Topic: Reflections, Rotations, Translations and Enlargements; Congruence and Similarity (Higher - Unit 3)
| Specification References: G1.7h G1.7h Describe and transform 2D shapes using single or combined rotations, reflections, translations, or enlargements by a positive scale factor and distinguish properties that are preserved under particular transformations. Use positive fractional and negative scale factors. |
Candidates should be able to:
- describe and transform 2D shapes using single rotations
- understand that rotations are specified by a centre and an (anticlockwise) angle
- find a centre of rotation
- rotate a shape about the origin or any other point
- measure the angle of rotation using right angles
- measure the angle of rotation using simple fractions of a turn or degrees
- describe and transform 2D shapes using single reflections
- understand that reflections are specified by a mirror line
- identify the equation of a line of reflection
- describe and transform 2D shapes using single transformations
- understand that translations are specified by a distance and direction (using a vector)
- translate a given shape by a vector
- describe and transform 2D shapes using enlargements by a positive scale factor
- understand that an enlargement is specified by a centre and a scale factor
- enlarge a shape on a grid (centre not specified)
- draw an enlargement
- enlarge a shape using (0, 0) as the centre of enlargement
- enlarge shapes with a centre other than (0, 0)
- find the centre of enlargement
- describe and transform 2D shapes using combined rotations, reflections, translations, or enlargements
- distinguish properties that are preserved under particular transformations
- identify the scale factor of an enlargement of a shape as the ratio of the lengths of two corresponding sides
- understand that distances and angles are preserved under rotations, reflections and translations, so that any figure is congruent under any of these transformations
- recognise that enlargements preserve angle but not length
- identify the scale factor of an enlargement as the ratio of the length of any two corresponding line segments
- describe a translation
- use congruence to show that translations, rotations and reflections preserve length and angle, so that any figure is congruent to its image under any of these transformations
Notes
Foundation tier will be restricted to single transformations.
The direction of rotation will always be given.
Column vector notation should be understood.
Lines of symmetry on a Cartesian grid will be restricted to x = a, y = a, y = x, y = –x.
Scale factors for enlargements will be restricted to positive integers at Foundation tier.
Scale factors for enlargements can be positive fractional or negative at Higher tier.

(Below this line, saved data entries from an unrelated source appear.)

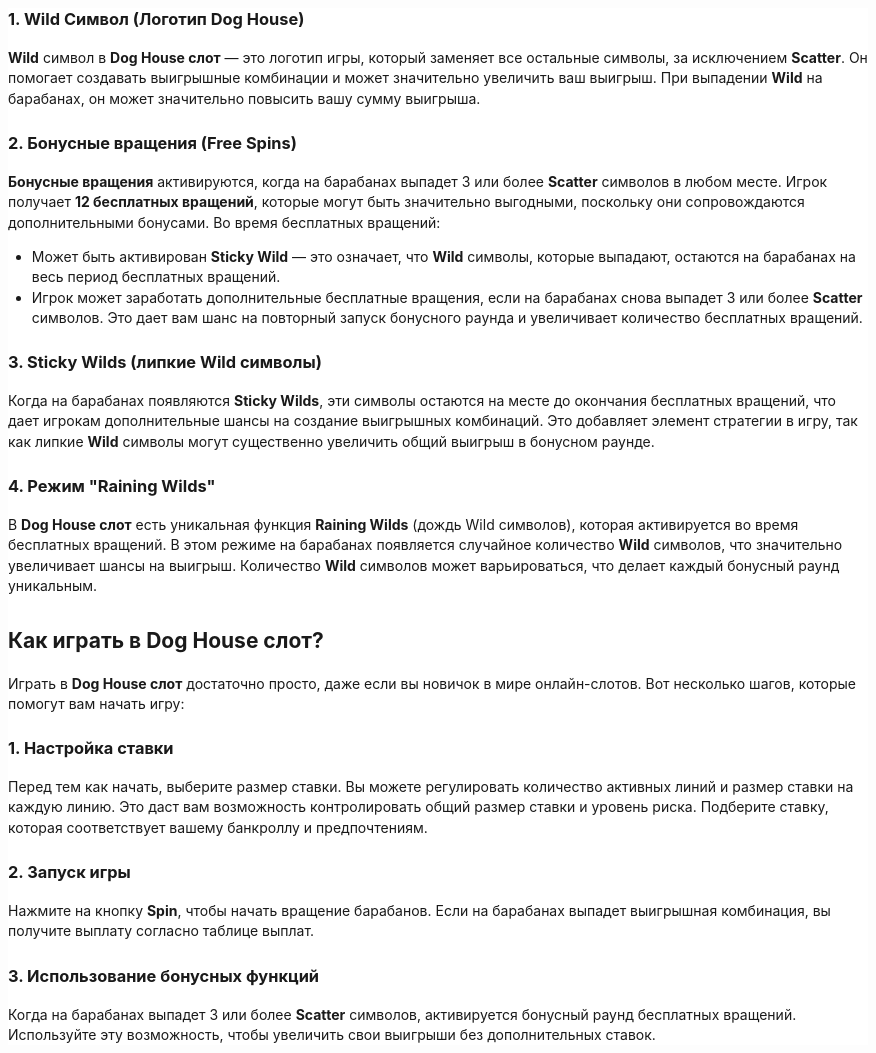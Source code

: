 ### 1. **Wild Символ (Логотип Dog House)**

**Wild** символ в **Dog House слот** — это логотип игры, который заменяет все остальные символы, за исключением **Scatter**. Он помогает создавать выигрышные комбинации и может значительно увеличить ваш выигрыш. При выпадении **Wild** на барабанах, он может значительно повысить вашу сумму выигрыша.

### 2. **Бонусные вращения (Free Spins)**

**Бонусные вращения** активируются, когда на барабанах выпадет 3 или более **Scatter** символов в любом месте. Игрок получает **12 бесплатных вращений**, которые могут быть значительно выгодными, поскольку они сопровождаются дополнительными бонусами. Во время бесплатных вращений:

* Может быть активирован **Sticky Wild** — это означает, что **Wild** символы, которые выпадают, остаются на барабанах на весь период бесплатных вращений.
* Игрок может заработать дополнительные бесплатные вращения, если на барабанах снова выпадет 3 или более **Scatter** символов. Это дает вам шанс на повторный запуск бонусного раунда и увеличивает количество бесплатных вращений.

### 3. **Sticky Wilds (липкие Wild символы)**

Когда на барабанах появляются **Sticky Wilds**, эти символы остаются на месте до окончания бесплатных вращений, что дает игрокам дополнительные шансы на создание выигрышных комбинаций. Это добавляет элемент стратегии в игру, так как липкие **Wild** символы могут существенно увеличить общий выигрыш в бонусном раунде.

### 4. **Режим "Raining Wilds"**

В **Dog House слот** есть уникальная функция **Raining Wilds** (дождь Wild символов), которая активируется во время бесплатных вращений. В этом режиме на барабанах появляется случайное количество **Wild** символов, что значительно увеличивает шансы на выигрыш. Количество **Wild** символов может варьироваться, что делает каждый бонусный раунд уникальным.

## Как играть в Dog House слот?

Играть в **Dog House слот** достаточно просто, даже если вы новичок в мире онлайн-слотов. Вот несколько шагов, которые помогут вам начать игру:

### 1. **Настройка ставки**

Перед тем как начать, выберите размер ставки. Вы можете регулировать количество активных линий и размер ставки на каждую линию. Это даст вам возможность контролировать общий размер ставки и уровень риска. Подберите ставку, которая соответствует вашему банкроллу и предпочтениям.

### 2. **Запуск игры**

Нажмите на кнопку **Spin**, чтобы начать вращение барабанов. Если на барабанах выпадет выигрышная комбинация, вы получите выплату согласно таблице выплат.

### 3. **Использование бонусных функций**

Когда на барабанах выпадет 3 или более **Scatter** символов, активируется бонусный раунд бесплатных вращений. Используйте эту возможность, чтобы увеличить свои выигрыши без дополнительных ставок.
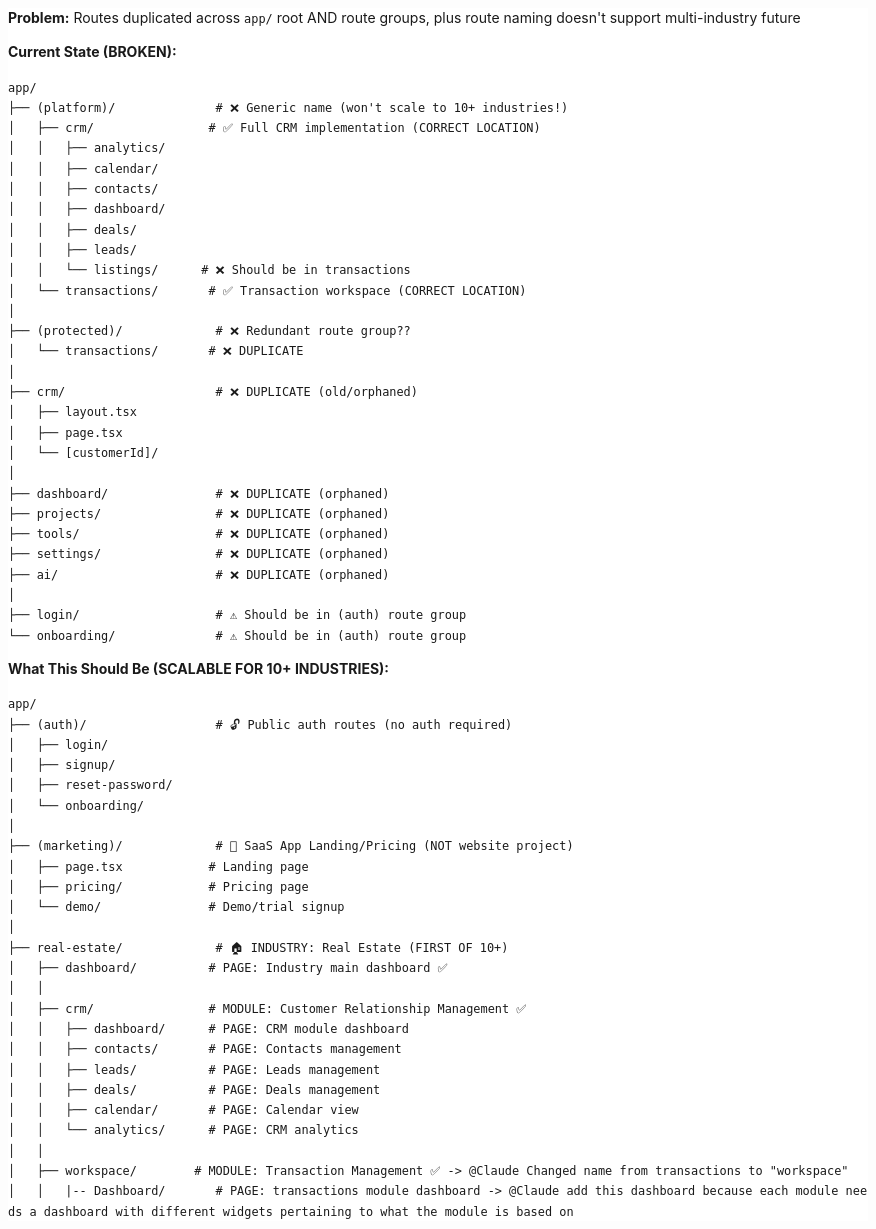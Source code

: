 **Problem:** Routes duplicated across `app/` root AND route groups, plus route naming doesn't support multi-industry future

**Current State (BROKEN):**
```
app/
├── (platform)/              # ❌ Generic name (won't scale to 10+ industries!)
│   ├── crm/                # ✅ Full CRM implementation (CORRECT LOCATION)
│   │   ├── analytics/
│   │   ├── calendar/
│   │   ├── contacts/
│   │   ├── dashboard/
│   │   ├── deals/
│   │   ├── leads/
│   │   └── listings/      # ❌ Should be in transactions
│   └── transactions/       # ✅ Transaction workspace (CORRECT LOCATION)
│
├── (protected)/             # ❌ Redundant route group??
│   └── transactions/       # ❌ DUPLICATE
│
├── crm/                     # ❌ DUPLICATE (old/orphaned)
│   ├── layout.tsx
│   ├── page.tsx
│   └── [customerId]/
│
├── dashboard/               # ❌ DUPLICATE (orphaned)
├── projects/                # ❌ DUPLICATE (orphaned)
├── tools/                   # ❌ DUPLICATE (orphaned)
├── settings/                # ❌ DUPLICATE (orphaned)
├── ai/                      # ❌ DUPLICATE (orphaned)
│
├── login/                   # ⚠️ Should be in (auth) route group
└── onboarding/              # ⚠️ Should be in (auth) route group
```

**What This Should Be (SCALABLE FOR 10+ INDUSTRIES):**
```
app/
├── (auth)/                  # 🔓 Public auth routes (no auth required)
│   ├── login/
│   ├── signup/
│   ├── reset-password/
│   └── onboarding/
│
├── (marketing)/             # 📱 SaaS App Landing/Pricing (NOT website project)
│   ├── page.tsx            # Landing page
│   ├── pricing/            # Pricing page
│   └── demo/               # Demo/trial signup
│
├── real-estate/             # 🏠 INDUSTRY: Real Estate (FIRST OF 10+)
│   ├── dashboard/          # PAGE: Industry main dashboard ✅
│   │
│   ├── crm/                # MODULE: Customer Relationship Management ✅
│   │   ├── dashboard/      # PAGE: CRM module dashboard
│   │   ├── contacts/       # PAGE: Contacts management
│   │   ├── leads/          # PAGE: Leads management
│   │   ├── deals/          # PAGE: Deals management
│   │   ├── calendar/       # PAGE: Calendar view
│   │   └── analytics/      # PAGE: CRM analytics
│   │
│   ├── workspace/        # MODULE: Transaction Management ✅ -> @Claude Changed name from transactions to "workspace"
│   │   |-- Dashboard/       # PAGE: transactions module dashboard -> @Claude add this dashboard because each module needs a dashboard with different widgets pertaining to what the module is based on 
```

Enlargements may be drawn on a grid, or on a Cartesian grid, where the centre of enlargement will always be at the intersection of two grid lines.
When describing transformations, the minimum requirement is:
Rotations described by centre, direction (unless half a turn) and an amount of turn (as a fraction of a whole or in degrees).
Reflection by a mirror line.
Translations described by a vector or a clear description such as 3 squares to the right, 5 squares down.
Candidates will always be asked to describe a single transformation but could be asked to do a combined transformation on a single shape.
Candidates could be asked to describe a single transformation equivalent to combination of transformations.